Supplied information Start Marker

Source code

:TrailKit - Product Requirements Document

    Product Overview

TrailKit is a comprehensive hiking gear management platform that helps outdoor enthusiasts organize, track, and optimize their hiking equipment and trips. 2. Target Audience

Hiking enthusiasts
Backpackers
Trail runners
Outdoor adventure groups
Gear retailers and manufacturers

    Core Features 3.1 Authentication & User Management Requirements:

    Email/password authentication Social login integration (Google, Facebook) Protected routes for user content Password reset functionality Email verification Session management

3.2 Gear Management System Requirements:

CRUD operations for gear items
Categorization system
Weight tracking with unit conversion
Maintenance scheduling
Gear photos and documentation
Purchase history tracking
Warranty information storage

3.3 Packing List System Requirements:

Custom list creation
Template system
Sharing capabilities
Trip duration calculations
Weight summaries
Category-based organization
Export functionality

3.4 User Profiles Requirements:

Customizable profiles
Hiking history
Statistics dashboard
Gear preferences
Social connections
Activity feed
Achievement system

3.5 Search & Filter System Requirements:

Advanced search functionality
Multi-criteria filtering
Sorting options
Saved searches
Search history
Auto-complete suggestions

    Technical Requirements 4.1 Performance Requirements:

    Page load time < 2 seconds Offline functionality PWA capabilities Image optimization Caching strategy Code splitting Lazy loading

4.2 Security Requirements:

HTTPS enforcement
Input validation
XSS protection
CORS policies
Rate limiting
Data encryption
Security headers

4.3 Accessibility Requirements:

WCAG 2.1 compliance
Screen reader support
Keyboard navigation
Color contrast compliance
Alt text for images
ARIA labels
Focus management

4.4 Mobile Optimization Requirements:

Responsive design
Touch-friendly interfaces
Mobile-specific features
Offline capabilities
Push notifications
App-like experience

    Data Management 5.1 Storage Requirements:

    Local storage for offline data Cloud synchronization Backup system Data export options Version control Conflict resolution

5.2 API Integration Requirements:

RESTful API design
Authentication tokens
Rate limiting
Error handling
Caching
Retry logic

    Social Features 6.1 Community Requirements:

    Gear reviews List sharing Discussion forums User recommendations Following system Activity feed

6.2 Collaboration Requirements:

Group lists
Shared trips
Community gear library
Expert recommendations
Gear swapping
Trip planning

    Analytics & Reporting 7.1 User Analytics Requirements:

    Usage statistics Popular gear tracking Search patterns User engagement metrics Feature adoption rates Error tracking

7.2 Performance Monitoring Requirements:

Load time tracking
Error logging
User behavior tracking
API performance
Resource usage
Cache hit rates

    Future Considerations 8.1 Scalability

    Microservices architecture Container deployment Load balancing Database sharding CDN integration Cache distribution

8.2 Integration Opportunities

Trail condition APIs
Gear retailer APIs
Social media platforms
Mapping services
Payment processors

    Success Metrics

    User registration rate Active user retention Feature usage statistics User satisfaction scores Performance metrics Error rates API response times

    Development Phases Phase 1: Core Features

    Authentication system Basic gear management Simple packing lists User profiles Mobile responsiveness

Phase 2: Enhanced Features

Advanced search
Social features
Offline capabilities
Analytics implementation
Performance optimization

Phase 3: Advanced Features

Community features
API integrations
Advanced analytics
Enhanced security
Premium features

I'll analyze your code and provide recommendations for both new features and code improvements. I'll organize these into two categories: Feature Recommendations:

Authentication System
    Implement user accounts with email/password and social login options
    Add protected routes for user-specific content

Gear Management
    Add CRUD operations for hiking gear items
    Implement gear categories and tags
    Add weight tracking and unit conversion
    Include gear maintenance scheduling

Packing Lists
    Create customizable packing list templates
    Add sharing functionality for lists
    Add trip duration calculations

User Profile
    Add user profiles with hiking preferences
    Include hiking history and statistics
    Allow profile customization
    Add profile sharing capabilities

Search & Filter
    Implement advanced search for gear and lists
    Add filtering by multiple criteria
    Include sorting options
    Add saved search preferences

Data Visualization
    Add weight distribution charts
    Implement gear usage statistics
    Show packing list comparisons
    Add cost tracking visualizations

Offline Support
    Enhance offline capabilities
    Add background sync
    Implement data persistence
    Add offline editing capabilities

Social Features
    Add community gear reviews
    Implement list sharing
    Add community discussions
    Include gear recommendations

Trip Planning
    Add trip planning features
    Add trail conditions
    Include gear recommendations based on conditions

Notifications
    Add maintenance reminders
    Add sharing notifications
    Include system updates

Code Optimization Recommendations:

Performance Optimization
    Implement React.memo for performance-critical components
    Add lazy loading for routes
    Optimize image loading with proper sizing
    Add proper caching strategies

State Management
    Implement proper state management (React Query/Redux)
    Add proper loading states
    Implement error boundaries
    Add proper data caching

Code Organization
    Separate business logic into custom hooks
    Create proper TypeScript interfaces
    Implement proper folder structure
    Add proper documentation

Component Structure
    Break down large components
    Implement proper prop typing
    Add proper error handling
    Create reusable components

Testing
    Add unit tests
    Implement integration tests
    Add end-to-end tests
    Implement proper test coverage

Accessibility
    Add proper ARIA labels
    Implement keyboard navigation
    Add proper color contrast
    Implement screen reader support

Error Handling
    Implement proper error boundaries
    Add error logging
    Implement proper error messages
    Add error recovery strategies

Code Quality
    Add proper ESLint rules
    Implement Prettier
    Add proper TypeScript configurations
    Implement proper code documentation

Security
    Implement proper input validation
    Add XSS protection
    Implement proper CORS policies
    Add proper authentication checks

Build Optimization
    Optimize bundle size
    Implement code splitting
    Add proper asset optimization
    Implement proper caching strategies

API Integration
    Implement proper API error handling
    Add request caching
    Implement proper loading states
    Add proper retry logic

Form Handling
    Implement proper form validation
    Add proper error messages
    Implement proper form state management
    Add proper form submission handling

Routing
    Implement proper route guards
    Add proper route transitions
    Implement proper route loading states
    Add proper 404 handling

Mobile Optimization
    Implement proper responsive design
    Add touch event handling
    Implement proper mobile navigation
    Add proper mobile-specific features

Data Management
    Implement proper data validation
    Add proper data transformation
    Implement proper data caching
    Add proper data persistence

Supplied information End Marker
Supplied information Start Marker

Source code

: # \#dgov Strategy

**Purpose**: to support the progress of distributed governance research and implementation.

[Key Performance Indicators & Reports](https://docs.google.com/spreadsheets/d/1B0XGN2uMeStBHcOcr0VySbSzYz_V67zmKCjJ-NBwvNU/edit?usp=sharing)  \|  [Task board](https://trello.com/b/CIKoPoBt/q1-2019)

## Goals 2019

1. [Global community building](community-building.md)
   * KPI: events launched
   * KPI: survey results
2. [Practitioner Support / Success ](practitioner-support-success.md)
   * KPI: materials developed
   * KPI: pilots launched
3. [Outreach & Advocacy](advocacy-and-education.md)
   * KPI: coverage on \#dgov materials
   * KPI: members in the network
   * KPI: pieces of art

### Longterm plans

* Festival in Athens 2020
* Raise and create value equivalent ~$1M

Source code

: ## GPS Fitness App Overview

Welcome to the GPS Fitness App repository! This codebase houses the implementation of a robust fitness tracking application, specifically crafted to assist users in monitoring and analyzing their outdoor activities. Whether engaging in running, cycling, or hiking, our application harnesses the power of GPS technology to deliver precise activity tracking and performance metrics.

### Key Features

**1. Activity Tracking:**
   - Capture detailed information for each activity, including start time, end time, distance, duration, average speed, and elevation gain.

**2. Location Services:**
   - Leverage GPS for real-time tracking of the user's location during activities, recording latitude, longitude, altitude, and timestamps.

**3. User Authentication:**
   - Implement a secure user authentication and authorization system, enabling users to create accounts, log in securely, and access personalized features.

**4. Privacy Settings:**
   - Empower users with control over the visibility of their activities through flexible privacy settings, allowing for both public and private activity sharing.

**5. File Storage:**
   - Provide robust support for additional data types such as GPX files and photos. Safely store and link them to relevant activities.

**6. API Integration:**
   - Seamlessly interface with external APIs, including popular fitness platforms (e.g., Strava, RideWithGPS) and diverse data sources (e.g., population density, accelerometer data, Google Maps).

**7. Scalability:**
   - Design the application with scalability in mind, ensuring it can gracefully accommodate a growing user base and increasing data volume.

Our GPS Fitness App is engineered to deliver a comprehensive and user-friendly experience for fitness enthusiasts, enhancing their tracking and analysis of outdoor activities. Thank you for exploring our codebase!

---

Supplied information End Marker

**Task brief:**
Tell how many lines in the data above hold "CRUD". Nothing but the number.

**Exercise result:**
2